Der Paragraf 173 Strafgesetzbuch stellt „einvernehmlichen Beischlaf“ zwischen Geschwistern unter Strafe. Der Fall von Patrick S. und seiner Schwester Susan K. hatte vor einigen Jahren für Wirbel gesorgt. S. saß mehr als drei Jahre im Gefängnis, Klagen des Paares bis vor das Bundesverfassungsgericht (2008) und den Europäischen Gerichtshof für Menschenrechte (2012) blieben erfolglos. Die Beziehung, aus der zwei gesunde und zwei behinderte Kinder hervorgingen, zerbrach am Ende. Rechtsanwalt Endrik Wilhelm hatte das Paar damals vertreten. Er sagt: „Ich kenne etwa 20 Menschen, die alle dasselbe Problem haben. Sie sind blutsverwandt, nicht zusammen aufgewachsen, lernten sich später kennen und verliebten sich. Ich frage mich, welchen Grund es geben kann, jemanden deshalb ins Gefängnis zu schicken.“ Der Paragraf 173 müsse kippen, meint er.
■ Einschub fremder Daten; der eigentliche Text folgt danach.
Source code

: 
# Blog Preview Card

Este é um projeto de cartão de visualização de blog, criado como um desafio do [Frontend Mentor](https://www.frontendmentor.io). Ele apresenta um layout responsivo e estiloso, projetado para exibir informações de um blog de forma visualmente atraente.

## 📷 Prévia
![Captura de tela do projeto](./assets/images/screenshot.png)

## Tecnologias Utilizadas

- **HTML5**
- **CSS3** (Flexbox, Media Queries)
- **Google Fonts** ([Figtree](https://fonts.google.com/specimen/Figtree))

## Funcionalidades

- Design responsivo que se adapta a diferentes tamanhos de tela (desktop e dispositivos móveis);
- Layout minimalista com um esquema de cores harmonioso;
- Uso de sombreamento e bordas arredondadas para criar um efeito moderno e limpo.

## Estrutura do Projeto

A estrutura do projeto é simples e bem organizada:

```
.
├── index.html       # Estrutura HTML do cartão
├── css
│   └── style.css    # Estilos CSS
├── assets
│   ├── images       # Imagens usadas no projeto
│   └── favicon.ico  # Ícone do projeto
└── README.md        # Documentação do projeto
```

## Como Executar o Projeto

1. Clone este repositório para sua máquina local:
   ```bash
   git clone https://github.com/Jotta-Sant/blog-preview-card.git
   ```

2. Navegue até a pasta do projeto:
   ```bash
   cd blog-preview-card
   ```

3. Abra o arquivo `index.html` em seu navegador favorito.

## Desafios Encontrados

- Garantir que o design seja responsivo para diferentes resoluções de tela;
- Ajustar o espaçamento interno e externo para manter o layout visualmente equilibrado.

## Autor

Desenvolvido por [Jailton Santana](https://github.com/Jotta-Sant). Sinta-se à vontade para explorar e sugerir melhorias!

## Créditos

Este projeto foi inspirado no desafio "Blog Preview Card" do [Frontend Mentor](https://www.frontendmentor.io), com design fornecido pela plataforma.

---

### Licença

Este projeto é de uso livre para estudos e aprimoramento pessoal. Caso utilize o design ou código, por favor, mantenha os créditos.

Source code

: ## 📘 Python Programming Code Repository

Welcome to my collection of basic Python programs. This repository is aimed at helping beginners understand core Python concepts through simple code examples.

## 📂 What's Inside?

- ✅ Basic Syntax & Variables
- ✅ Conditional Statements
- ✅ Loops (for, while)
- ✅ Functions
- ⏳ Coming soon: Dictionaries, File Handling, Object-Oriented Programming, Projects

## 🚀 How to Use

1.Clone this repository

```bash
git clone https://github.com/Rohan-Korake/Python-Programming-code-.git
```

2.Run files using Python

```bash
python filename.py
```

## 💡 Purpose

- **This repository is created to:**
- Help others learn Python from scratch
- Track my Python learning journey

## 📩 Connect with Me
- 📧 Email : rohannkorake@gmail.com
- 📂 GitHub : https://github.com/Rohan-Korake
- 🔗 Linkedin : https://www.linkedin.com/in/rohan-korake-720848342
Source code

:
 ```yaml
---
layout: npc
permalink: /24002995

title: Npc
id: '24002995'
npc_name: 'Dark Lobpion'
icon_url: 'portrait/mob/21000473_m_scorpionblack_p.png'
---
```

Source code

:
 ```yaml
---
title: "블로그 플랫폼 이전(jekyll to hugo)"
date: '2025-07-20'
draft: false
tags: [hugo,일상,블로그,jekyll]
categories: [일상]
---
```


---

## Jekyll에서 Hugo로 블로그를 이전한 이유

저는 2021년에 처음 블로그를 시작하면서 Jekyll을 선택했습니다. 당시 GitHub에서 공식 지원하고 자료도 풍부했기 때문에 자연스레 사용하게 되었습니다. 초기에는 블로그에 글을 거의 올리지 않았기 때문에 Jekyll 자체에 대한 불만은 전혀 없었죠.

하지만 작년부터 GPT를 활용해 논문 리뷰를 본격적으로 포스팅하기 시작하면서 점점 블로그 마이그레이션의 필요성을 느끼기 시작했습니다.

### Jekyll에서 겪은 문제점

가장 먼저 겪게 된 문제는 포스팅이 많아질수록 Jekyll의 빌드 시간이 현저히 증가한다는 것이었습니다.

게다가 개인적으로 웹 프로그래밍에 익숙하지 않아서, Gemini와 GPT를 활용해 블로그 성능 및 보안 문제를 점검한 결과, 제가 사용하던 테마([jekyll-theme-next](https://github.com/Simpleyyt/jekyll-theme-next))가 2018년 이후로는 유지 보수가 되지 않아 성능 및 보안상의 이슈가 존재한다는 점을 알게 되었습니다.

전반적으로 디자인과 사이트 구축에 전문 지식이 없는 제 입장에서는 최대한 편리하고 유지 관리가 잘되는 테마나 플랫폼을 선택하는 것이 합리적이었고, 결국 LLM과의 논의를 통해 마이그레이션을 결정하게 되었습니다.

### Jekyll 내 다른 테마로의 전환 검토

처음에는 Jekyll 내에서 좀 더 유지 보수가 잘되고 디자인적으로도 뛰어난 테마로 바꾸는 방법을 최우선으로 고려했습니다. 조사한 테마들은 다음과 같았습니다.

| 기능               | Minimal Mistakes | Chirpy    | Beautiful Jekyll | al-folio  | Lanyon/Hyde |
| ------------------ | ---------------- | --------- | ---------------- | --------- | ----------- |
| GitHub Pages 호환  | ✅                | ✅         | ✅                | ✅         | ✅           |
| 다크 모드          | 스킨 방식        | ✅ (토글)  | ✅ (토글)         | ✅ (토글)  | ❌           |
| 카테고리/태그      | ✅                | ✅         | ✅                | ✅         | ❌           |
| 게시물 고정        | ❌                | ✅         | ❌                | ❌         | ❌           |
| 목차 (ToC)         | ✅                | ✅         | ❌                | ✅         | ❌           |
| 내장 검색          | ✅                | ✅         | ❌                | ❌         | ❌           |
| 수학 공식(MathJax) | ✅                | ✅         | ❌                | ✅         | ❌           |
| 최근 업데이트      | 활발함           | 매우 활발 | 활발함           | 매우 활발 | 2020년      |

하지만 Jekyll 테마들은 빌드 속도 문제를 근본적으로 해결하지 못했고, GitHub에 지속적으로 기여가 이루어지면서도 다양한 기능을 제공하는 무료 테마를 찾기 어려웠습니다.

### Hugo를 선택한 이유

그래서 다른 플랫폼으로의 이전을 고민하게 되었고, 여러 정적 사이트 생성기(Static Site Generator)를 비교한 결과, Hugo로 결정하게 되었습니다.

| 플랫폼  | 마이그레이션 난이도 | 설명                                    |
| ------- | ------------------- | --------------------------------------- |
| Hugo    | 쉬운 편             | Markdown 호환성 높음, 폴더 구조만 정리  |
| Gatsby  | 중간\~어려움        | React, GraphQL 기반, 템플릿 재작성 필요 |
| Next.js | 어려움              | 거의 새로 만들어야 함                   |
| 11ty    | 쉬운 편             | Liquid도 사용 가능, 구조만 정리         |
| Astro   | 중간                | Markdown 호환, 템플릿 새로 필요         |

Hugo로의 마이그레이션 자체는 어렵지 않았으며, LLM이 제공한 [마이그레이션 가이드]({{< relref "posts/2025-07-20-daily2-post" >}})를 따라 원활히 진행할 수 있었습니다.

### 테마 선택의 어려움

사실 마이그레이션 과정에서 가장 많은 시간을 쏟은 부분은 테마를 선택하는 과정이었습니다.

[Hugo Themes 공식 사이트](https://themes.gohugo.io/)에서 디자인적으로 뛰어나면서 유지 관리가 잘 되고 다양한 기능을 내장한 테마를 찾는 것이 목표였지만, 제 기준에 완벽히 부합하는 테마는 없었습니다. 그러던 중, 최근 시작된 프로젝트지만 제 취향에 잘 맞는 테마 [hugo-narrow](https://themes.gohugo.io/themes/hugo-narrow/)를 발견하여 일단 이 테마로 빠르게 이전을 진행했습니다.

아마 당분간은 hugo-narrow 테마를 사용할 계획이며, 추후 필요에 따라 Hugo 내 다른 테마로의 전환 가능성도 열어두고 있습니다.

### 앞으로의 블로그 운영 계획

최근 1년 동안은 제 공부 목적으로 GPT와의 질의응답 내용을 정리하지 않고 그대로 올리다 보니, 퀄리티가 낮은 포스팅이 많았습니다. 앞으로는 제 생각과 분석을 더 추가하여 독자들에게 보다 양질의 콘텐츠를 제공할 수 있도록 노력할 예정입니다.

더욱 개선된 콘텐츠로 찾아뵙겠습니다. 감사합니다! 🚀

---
Auch Andreas (33) und Anna P. (26) sind ein Geschwisterpaar, genauer: Halbgeschwister – sie haben eine gemeinsame Mutter, aber verschiedene Väter. Seit drei Jahren leben sie in einer Beziehung und haben einen kleinen Sohn. Sie wollen nicht, dass auch ihr neues, zerbrechliches Familienglück am Strafgesetz zerschellt. Anna sagt im Gespräch mit dieser Zeitung: „Wenn ich morgens in den Spiegel schaue, gibt es nichts, wofür ich mich schäme.“ Doch leicht hat es das Leben ihr nicht gemacht.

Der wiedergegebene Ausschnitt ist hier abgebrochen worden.